Les révoltes des canuts (1831, 1834, 1848-49) sont les premières insurrections importantes des débuts de la grande industrie, et ont influencé bon nombre de théoriciens du mouvement social. La revendication apparue, « Vivre en travaillant ou mourir en combattant », exprime la prise de conscience nouvelle du droit de vivre dignement de son travail, pour les hommes comme pour les femmes. Ces journées ont permis les premières associations ouvrières et ont vu naître les embryons des futures organisations syndicales, faisant de Lyon, alors, la capitale du mouvement social.

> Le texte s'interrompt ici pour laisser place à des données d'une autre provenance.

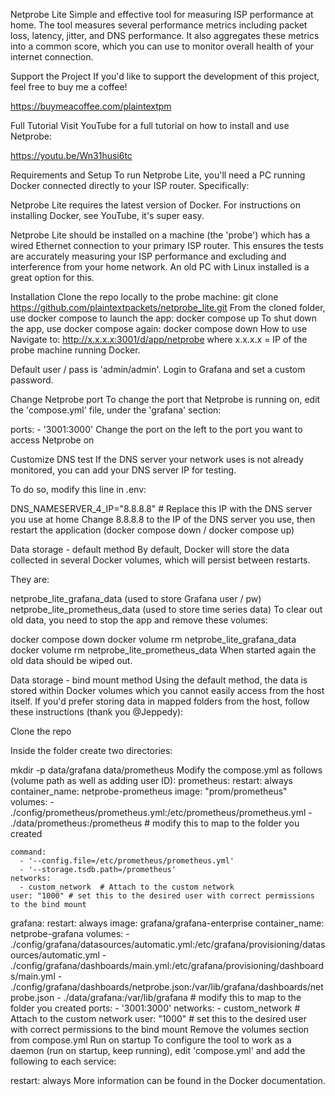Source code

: Netprobe Lite
Simple and effective tool for measuring ISP performance at home. The tool measures several performance metrics including packet loss, latency, jitter, and DNS performance. It also aggregates these metrics into a common score, which you can use to monitor overall health of your internet connection.

Support the Project
If you'd like to support the development of this project, feel free to buy me a coffee!

https://buymeacoffee.com/plaintextpm

Full Tutorial
Visit YouTube for a full tutorial on how to install and use Netprobe:

https://youtu.be/Wn31husi6tc

Requirements and Setup
To run Netprobe Lite, you'll need a PC running Docker connected directly to your ISP router. Specifically:

Netprobe Lite requires the latest version of Docker. For instructions on installing Docker, see YouTube, it's super easy.

Netprobe Lite should be installed on a machine (the 'probe') which has a wired Ethernet connection to your primary ISP router. This ensures the tests are accurately measuring your ISP performance and excluding and interference from your home network. An old PC with Linux installed is a great option for this.

Installation
Clone the repo locally to the probe machine:
git clone https://github.com/plaintextpackets/netprobe_lite.git
From the cloned folder, use docker compose to launch the app:
docker compose up
To shut down the app, use docker compose again:
docker compose down
How to use
Navigate to: http://x.x.x.x:3001/d/app/netprobe where x.x.x.x = IP of the probe machine running Docker.

Default user / pass is 'admin/admin'. Login to Grafana and set a custom password.

Change Netprobe port
To change the port that Netprobe is running on, edit the 'compose.yml' file, under the 'grafana' section:

ports:
    - '3001:3000'
Change the port on the left to the port you want to access Netprobe on

Customize DNS test
If the DNS server your network uses is not already monitored, you can add your DNS server IP for testing.

To do so, modify this line in .env:

DNS_NAMESERVER_4_IP="8.8.8.8" # Replace this IP with the DNS server you use at home
Change 8.8.8.8 to the IP of the DNS server you use, then restart the application (docker compose down / docker compose up)

Data storage - default method
By default, Docker will store the data collected in several Docker volumes, which will persist between restarts.

They are:

netprobe_lite_grafana_data (used to store Grafana user / pw)
netprobe_lite_prometheus_data (used to store time series data)
To clear out old data, you need to stop the app and remove these volumes:

docker compose down
docker volume rm netprobe_lite_grafana_data
docker volume rm netprobe_lite_prometheus_data
When started again the old data should be wiped out.

Data storage - bind mount method
Using the default method, the data is stored within Docker volumes which you cannot easily access from the host itself. If you'd prefer storing data in mapped folders from the host, follow these instructions (thank you @Jeppedy):

Clone the repo

Inside the folder create two directories:

mkdir -p data/grafana data/prometheus 
Modify the compose.yml as follows (volume path as well as adding user ID):
  prometheus:
    restart: always
    container_name: netprobe-prometheus
    image: "prom/prometheus"
    volumes:
      - ./config/prometheus/prometheus.yml:/etc/prometheus/prometheus.yml
      - ./data/prometheus:/prometheus # modify this to map to the folder you created

    command:
      - '--config.file=/etc/prometheus/prometheus.yml'
      - '--storage.tsdb.path=/prometheus'
    networks:
      - custom_network  # Attach to the custom network
    user: "1000" # set this to the desired user with correct permissions to the bind mount

  grafana:
    restart: always
    image: grafana/grafana-enterprise
    container_name: netprobe-grafana
    volumes:
      - ./config/grafana/datasources/automatic.yml:/etc/grafana/provisioning/datasources/automatic.yml
      - ./config/grafana/dashboards/main.yml:/etc/grafana/provisioning/dashboards/main.yml
      - ./config/grafana/dashboards/netprobe.json:/var/lib/grafana/dashboards/netprobe.json
      - ./data/grafana:/var/lib/grafana  # modify this to map to the folder you created
    ports:
      - '3001:3000'
    networks:
      - custom_network  # Attach to the custom network
    user: "1000" # set this to the desired user with correct permissions to the bind mount
Remove the volumes section from compose.yml
Run on startup
To configure the tool to work as a daemon (run on startup, keep running), edit 'compose.yml' and add the following to each service:

restart: always
More information can be found in the Docker documentation.
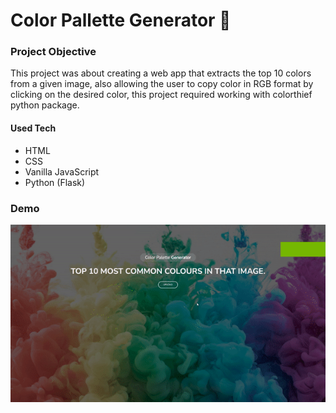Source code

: # Color Pallette Generator :mage:


### Project Objective

This project was about creating a web app that extracts the top 10 colors from a given image, also allowing the user to copy color in RGB format by clicking on the desired color, this project required working with colorthief python package.


#### Used Tech
- HTML 
- CSS
- Vanilla JavaScript
- Python (Flask)

### Demo
![Demo](./Demo.gif)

Un musée « désuet et oublié » ?
La chambre de commerce, propriétaire, trop ponctionnée par l’État, a dit ne plus pouvoir continuer à financer seule le musée, et a annoncé son retrait pour 2016. En janvier 2017, Gérard Collomb, alors maire de Lyon, a qualifié ce musée de « désuet et oublié » pour justifier de lui tourner le dos. La fermeture définitive était programmée, avec éclatement des collections et vente des hôtels particuliers qui l’abritaient. Les successeurs de Collomb à la mairie et à la métropole ont refusé jusqu’au bout leur soutien financier, alors que tous les autres partenaires (CCI, Unitex, région, État) s’étaient engagés. Après divers rebondissements, Laurent Wauquiez, président de la région, a pu prendre la place et se présenter en sauveur et en défenseur de la culture !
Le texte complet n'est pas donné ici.